Not exactly the stuff of theater, you might think. But then Hull proceeds, as a sort of wiser extension of his character in Korgan’s film, to make it exactly that as he quietly explores the implications of a universe of the small and closely observed. (In a key scene in The Man in the Empty Room, one that silently links the two halves of the Headwaters performance, Hull is sitting in a field, happily observing the grass through a magnifying glass.) With the startling lightness and grace that large men sometimes possess, he dances a solo tango. He writes on a chalkboard. He reads from a journal, then rips out the pages and blends them into open cans of paint. He observes, discusses, compares. He makes wry jokes that meet at the corner of melancholy and happiness. Finally, in a zenlike and unhurried sweep, he paints, swirl after liberating swirl, obliterating and revealing the surface at once. Satisfying stuff, whatever you want to call it. Just look, and let it be.
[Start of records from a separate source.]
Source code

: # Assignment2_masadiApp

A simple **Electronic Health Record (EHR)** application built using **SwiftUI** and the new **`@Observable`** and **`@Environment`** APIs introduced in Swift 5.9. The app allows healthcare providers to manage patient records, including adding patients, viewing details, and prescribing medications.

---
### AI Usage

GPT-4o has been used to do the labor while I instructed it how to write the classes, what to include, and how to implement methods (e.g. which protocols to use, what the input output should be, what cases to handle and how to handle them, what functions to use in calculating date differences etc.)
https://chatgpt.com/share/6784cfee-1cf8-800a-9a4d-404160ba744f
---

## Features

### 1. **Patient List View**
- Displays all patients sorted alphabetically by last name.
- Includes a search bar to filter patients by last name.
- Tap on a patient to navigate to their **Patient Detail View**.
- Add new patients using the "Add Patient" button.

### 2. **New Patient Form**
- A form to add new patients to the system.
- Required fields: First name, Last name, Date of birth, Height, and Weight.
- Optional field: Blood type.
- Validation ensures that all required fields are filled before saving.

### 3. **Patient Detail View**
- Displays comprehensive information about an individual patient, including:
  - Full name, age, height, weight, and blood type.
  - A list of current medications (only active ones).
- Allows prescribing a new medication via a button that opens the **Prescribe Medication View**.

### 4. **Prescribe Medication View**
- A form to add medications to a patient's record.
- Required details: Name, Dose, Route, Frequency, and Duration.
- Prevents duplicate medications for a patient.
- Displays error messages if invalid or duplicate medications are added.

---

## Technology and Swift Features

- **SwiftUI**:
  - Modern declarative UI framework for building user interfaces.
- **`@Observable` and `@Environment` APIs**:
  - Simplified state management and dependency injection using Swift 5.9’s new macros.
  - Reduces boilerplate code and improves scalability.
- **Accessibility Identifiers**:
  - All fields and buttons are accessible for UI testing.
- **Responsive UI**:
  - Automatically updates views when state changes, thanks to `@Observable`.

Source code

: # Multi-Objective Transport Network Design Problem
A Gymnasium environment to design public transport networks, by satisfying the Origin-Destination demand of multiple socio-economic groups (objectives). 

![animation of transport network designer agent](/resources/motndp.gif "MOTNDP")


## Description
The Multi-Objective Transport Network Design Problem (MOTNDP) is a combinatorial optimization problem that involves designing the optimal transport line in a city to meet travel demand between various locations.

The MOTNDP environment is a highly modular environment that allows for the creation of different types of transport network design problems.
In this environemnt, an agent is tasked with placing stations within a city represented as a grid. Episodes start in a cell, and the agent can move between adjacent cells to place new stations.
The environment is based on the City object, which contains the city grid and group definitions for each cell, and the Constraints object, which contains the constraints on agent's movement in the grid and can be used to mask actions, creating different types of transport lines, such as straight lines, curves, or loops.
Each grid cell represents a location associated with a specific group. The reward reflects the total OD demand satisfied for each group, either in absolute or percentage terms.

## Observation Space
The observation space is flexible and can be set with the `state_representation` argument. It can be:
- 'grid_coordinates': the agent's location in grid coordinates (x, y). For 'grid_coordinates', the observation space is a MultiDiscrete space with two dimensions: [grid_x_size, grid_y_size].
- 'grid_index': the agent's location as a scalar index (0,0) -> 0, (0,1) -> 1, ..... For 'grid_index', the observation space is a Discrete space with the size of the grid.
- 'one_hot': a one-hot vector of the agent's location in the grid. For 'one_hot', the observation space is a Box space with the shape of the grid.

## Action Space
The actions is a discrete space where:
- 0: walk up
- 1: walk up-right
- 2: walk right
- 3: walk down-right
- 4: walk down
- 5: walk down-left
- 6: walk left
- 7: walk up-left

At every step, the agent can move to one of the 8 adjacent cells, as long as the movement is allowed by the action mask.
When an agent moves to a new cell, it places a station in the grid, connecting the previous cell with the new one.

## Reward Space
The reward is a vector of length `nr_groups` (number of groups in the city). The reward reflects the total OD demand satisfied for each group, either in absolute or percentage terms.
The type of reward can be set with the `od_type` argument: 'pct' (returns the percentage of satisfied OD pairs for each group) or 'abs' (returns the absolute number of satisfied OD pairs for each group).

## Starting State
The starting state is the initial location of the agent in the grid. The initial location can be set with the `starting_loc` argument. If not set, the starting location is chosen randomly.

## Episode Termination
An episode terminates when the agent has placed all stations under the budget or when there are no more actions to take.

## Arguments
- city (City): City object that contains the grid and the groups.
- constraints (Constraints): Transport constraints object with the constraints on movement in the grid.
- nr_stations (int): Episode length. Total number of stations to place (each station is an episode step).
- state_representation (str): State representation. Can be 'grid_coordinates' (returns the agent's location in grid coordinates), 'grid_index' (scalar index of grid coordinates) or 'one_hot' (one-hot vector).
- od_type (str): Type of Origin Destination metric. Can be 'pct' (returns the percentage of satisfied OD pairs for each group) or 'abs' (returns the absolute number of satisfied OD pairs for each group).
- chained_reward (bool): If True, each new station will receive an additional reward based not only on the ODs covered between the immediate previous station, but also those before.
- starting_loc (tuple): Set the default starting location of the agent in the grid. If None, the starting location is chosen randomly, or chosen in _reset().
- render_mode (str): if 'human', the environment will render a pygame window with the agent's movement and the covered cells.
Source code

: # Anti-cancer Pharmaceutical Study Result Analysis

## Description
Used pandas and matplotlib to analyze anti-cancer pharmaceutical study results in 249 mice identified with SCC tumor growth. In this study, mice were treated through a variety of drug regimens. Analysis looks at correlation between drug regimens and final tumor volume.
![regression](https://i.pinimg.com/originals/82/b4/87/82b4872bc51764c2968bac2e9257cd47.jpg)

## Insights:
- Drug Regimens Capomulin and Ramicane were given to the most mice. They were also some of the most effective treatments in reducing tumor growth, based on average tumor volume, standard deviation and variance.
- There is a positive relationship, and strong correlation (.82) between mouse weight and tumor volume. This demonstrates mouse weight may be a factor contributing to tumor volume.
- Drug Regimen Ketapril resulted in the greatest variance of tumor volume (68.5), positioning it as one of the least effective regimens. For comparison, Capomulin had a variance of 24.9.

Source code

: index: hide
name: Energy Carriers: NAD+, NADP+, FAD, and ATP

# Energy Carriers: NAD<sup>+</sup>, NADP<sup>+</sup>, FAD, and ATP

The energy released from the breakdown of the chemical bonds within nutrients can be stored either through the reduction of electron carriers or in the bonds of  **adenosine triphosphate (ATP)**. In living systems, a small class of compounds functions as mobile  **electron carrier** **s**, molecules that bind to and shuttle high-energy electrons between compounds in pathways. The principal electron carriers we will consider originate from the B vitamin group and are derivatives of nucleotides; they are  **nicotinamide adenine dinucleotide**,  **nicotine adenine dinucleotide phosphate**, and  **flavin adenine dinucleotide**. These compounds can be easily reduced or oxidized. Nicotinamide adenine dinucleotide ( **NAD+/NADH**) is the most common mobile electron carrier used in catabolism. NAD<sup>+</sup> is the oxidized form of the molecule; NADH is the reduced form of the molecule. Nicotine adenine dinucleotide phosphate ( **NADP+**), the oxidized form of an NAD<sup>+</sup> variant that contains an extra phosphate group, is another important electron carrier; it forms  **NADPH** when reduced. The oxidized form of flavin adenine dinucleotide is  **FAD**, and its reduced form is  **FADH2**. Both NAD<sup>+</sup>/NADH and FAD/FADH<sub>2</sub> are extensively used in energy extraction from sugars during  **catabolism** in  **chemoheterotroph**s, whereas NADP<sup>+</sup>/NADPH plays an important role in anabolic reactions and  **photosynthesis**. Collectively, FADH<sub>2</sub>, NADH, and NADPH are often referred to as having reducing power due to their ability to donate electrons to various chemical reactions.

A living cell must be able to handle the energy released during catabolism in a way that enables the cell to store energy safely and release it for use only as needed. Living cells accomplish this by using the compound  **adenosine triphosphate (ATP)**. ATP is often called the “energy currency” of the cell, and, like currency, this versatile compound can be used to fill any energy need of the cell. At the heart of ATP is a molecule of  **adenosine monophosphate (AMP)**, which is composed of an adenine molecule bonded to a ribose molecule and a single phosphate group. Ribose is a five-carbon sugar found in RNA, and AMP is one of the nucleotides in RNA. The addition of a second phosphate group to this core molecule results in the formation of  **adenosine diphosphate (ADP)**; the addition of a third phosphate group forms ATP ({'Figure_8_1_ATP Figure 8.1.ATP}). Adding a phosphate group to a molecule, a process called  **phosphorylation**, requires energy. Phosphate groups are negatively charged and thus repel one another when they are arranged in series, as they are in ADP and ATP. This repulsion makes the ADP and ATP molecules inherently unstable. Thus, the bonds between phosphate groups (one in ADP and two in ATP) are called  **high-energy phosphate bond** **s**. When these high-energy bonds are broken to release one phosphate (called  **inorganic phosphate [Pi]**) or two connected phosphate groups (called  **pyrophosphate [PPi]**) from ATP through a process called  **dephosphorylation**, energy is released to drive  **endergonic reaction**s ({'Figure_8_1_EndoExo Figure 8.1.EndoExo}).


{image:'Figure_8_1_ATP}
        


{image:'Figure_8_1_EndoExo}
The final outings of The 1 Festival:

  • Choreographer Luciana Proano’s Chaski, 5 p.m. today, Saturday, June 9.
  • Mark Hayes, Waegook Express, 7 p.m. Saturday, June 9.
  • Contemporary Performance 3, with Aura Fischbeck, Emily Gregory & Alex Ramirez, and the entrancing performance duo WOBBLY (not a solo act, but they speak as one), 9 p.m. Saturday.

CoHo’s Solo Summer schedule

  • The Centering, through June 17.
  • Mormon Redneck Thespian: How to Overcome a Life of Drugs, Abuse, and Being a Redneck, written and performed by Cory Huff. Opening will be short performances by Lynne Duddy and Lawrence Howard, who direct Huff in Mormon Redneck and whose Portland Story Theatre is a hotbed of solo performance. June 21-24.
  • You Belong to Me, by Steven Wolfson, performed by Elizabeth Huffman, June 28-July 1.
  • Irregardless, written and performed by Stacey Hallal, July 5-14.